Пока же пастернаковская утопия оставалась чистой сказкой: люди не только не подзаряжались друг от друга теплом, но все больше разъединялись. Общее напряжение разрешилось тягостным и долгим разочарованием, а такие состояния лучше переживать в одиночестве. Сознание Пастернака по самой своей природе враждебно утопиям — он трезвый реалист, антиромантик, изживающий собственные увлечения футуризмом и ненавидящий насильственные вторжения в действительность; вскоре после «Диалога» он понимает, что попытка преодолеть все «слишком человеческое» — семью, быт, уклад — неизбежно обернется расчеловечиванием.
Собственно, главный парадокс русской революции с ее наивным и страшным утопизмом в том и заключался, что она решила отменить человека в его нынешнем виде — и потому-то ее с таким восторгом приветствовал любивший «Бранда» Блок: упраздняются жадность, моногамия, чувство собственности, страх перед будущим, жалость к ближнему… Не будет большим преувеличением сказать, что крах русской революции был обусловлен не социальными, а биологическими причинами. Оказалось, что добро и зло в человеке увязаны крепко и хитро; что, уничтожая пороки, революция уничтожила и добродетели; что, ликвидируя привязанность к вещам и бытовую укорененность, она разрушила и милосердие; что попытка создать нового человека обернулась озверением. Поняв это, Пастернак надолго замкнулся в себе.
4
Пастернак долго не считал себя профессионалом в литературе — именно потому, что не мог писать ежедневно, регулярно: «Не как люди, не еженедельно»… В девятнадцатом он написал сравнительно немного, в двадцатом почти не писал. Жизнь его в это время как бы замерла; как всегда в периоды лирической немоты, он интенсивнее обычного осмыслял происходящее, но — теоретически. Иногда — в письмах или ответах на анкеты, как в двадцать четвертом — двадцать шестом, а иногда в теоретических статьях, которые он все еще надеялся объединить в книгу.
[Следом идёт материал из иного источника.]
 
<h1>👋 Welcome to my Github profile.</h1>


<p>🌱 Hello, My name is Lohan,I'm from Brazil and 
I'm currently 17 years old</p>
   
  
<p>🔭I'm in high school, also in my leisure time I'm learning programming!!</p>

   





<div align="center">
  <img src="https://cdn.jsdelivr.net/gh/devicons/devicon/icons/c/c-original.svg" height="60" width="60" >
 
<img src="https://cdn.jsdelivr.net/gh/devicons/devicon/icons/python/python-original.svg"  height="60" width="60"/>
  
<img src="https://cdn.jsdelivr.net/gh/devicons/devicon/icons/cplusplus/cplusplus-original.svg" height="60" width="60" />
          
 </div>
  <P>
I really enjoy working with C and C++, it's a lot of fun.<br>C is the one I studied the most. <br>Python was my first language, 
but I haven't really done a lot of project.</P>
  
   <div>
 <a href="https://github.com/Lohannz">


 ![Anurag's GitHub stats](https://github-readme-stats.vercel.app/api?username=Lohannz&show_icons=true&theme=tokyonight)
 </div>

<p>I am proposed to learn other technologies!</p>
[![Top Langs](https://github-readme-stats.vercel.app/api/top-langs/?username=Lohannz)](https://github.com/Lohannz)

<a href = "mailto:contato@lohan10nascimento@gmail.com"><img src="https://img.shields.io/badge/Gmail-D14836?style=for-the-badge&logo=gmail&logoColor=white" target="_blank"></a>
Сначала задумывалась книга «Символизм и бессмертие», которую он в 1913 году так и не осуществил,— потом, в период почти полного отказа от стихов, он затеял «Статьи о человеке» (впоследствии появилось название «Квинтэссенция», которое он объяснял так: итальянские гуманисты к четырем стихиям причисляли пятую, а именно человека; феномен человека он и попытался объяснить). Почему именно в восемнадцатом и девятнадцатом появилась эта насущная необходимость объяснить другим — а прежде всего себе — феномен человека? Потому что представление это, вследствие событий третьего и четвертого этапов русской революции, значительно расширилось; Пастернак видел и чудеса самопожертвования, и зверство, и «судорожное окоченение», как называл он московскую жизнь этого времени. Надо было что-то понять о человеке — и Пастернак, видимо, понял, но книги не написал. К девятнадцатому году относится тихая революция в его мировоззрении, о которой мы почти ничего не знаем, если не считать позднего признания в «Рассвете»:
- Ты значил все в моей судьбе.
- Потом пришла война, разруха —
- И долго, долго о Тебе
- Ни слуху не было, ни духу.
В восемнадцатом-девятнадцатом пошатнулось религиозное миропонимание Пастернака, поскольку катастрофа не только вернула жизнь к ее простым и важным первоосновам, но и сняла с нее налет тончайшей, трудноуловимой субстанции, которая делала существование возможным. Дальше пришлось жить в мире, лишенном пленительных условностей и утонченных радостей,— в мире почти без искусства, хотя очень скоро Москва и наводнилась поэтическими кафе (в меню имелись чай, морковный кофе, пирожные из черного хлеба с повидлом).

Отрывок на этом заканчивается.